» **WORK ITEM**
Working through the entries below, find how many lines include "tabular", then write only that number.

» **RECORDED INFORMATION**
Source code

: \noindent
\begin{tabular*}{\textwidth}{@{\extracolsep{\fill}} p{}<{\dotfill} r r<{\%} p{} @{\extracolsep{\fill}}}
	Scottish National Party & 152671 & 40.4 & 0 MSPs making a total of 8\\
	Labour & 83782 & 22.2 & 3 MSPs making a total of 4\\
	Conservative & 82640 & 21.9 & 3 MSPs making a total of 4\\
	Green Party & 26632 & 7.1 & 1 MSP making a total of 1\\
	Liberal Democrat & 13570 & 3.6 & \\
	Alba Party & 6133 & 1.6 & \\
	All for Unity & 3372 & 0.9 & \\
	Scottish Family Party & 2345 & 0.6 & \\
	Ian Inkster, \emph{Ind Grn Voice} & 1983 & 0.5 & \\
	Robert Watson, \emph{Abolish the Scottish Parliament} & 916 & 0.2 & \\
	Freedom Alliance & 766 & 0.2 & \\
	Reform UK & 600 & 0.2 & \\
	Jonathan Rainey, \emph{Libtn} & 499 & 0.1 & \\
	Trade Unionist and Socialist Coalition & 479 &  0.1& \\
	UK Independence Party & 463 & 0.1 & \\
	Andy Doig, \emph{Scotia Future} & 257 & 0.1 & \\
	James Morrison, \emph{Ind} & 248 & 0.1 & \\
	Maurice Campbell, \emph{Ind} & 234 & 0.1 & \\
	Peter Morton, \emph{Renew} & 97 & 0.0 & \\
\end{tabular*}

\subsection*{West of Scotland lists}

» **OUTPUT OF THE TASK**
2